Ceremony or ritual may be done to:
- Release and transform stuckness, blockage, unhealthy patterns, or dis-ease from your life.
- Learn more about who you are and what unique gifts you carry.
- More fully align with your unique purpose or passion.
- Claim new ways of being, new relationships, new roles, more self care and self love.
- Transition from younger less mature or unhealthy states into more mature, wise, and connected states. Specifically from adolescence to adulthood, or young adulthood to middle age, or middle adulthood to elderhood.
- Connect more with specific plants, animals, elements, or nature as a whole to access guidance and wisdom.
- Clean and bless home or business spaces
- Heal and transform relationships and relational patterns.
- Grieve and let go.
Some of the rituals and ceremonies we offer are:
Vision Quest/Rites of Passage – to mark transitions in life and to seek guidance, vision, or purpose.
Grief Ritual – for cleansing and healing of losses, wounds, trauma, dreams never realized
Fire Ritual – for releasing, giving offerings, communicating with ancestors/spirit, other transformations
Water Ritual – cleansing, purification, peace, reconciliation, and nourishment
Earth Ritual – for deep healing of the physical body, reconnection to the ground of the earth, remembering belonging
Sweat Lodge Ritual – combines aspects of all of the above for wholistic purification and deep healing of body, mind, and spirit, connection to ancestors/spirit, remembering ancient ways
Pipe Ceremony – utilizing a sacred pipe to communicate with the unseen world asking for assistance, guidance, prayer, or other needs
Infinite other small rituals based on nature and various world traditions for specific needs and purposes which can be done on your own, with one or two people, or larger communities.
“When the ceremony was over, everybody felt a great deal better, for it had been a day of fun.
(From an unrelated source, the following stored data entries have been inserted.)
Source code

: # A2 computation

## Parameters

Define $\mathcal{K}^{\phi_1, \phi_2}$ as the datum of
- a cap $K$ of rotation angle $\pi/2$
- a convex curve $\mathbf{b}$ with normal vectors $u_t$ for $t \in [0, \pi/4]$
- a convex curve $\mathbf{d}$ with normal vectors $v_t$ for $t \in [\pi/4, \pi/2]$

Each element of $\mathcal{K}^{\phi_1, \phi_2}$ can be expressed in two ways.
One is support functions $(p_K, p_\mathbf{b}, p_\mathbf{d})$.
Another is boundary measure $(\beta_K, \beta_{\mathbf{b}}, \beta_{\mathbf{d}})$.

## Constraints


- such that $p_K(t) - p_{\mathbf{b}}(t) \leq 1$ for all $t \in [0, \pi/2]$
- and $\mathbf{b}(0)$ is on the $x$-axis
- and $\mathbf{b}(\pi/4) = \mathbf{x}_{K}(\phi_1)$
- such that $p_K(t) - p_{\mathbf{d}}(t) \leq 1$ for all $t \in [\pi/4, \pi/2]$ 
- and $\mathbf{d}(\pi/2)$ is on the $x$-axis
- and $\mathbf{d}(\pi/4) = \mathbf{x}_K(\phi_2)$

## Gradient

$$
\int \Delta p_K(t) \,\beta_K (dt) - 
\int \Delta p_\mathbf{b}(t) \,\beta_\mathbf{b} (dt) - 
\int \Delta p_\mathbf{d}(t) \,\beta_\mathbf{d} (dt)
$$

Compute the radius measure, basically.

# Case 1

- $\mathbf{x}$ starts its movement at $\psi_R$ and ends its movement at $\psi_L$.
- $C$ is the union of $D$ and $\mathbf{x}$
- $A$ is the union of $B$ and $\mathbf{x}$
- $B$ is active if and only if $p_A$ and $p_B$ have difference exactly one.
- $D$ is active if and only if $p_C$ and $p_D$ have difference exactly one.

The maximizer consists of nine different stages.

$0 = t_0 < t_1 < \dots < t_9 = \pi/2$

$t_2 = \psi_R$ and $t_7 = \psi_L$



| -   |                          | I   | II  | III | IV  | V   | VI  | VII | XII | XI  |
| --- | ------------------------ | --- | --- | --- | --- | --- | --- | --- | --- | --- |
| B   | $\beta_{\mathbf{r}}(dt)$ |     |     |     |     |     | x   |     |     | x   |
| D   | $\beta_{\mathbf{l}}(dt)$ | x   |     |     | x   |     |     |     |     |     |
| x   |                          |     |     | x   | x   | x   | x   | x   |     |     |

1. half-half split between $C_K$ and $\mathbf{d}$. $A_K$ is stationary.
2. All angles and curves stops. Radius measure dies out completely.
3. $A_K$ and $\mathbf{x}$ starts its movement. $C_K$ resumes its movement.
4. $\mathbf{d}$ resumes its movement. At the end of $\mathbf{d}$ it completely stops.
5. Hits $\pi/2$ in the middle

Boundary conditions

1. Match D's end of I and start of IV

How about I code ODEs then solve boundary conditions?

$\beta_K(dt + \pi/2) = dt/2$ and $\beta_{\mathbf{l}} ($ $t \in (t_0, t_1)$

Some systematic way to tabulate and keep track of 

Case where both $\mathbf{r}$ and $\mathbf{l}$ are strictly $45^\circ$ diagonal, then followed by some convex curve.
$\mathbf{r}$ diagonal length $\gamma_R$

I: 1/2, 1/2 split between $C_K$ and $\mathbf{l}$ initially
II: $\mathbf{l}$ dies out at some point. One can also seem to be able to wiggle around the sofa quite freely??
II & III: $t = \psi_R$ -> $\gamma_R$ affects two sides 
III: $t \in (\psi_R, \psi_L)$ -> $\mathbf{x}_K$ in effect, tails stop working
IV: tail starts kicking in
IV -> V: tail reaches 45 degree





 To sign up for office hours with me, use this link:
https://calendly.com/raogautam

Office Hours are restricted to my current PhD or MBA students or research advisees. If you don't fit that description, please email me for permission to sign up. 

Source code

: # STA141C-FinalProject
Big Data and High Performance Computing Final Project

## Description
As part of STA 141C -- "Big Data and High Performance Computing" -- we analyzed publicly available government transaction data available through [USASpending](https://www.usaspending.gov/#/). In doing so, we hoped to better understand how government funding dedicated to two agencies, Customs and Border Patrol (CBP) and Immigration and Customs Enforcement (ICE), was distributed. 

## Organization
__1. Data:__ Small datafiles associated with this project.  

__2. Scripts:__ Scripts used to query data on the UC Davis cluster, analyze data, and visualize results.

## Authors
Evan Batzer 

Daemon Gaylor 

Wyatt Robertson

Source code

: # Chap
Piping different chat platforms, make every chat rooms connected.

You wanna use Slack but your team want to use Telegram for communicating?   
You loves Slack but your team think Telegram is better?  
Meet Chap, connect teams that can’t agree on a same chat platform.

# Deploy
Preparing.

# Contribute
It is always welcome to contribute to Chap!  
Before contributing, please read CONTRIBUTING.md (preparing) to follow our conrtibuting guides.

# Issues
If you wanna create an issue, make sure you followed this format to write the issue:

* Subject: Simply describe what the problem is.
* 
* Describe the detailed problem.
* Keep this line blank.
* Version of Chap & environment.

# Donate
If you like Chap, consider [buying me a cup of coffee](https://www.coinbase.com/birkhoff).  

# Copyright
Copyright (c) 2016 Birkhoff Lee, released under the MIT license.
They were better able now to see the greenness of the world, the wideness of the sacred day, the colors of the earth, and to set these in their minds.”
― John G Neihardt, Black Elk Speaks: The Complete Edition
A note on lineage and sources of these offerings
This is a broad overview of some of the ritual and ceremony we can offer. These offerings come from over a decade of training and apprenticeship with various ceremonialists elders from different traditions which continues to this day. Our work as a student is never done. Some of these rituals come directly from teachers who have given explicit permission to conduct these processes and for these rituals the lineage is respected, acknowledged, and honored whenever offered. They won’t be named here because I do not want to be misunderstood as representing any particular teachers or traditions. As a western raised person with broken lineages as most of us come from, engaging in ritual and ceremony is both important for our collective healing and complicated as much has been lost, taken, or disconnected from. We do our best to continue engaging in reciprocity, support, and relationship with the mentors, people, and communities from which we gained this knowledge, offering what we have been given permission to and respecting the limits of what we can and can not do.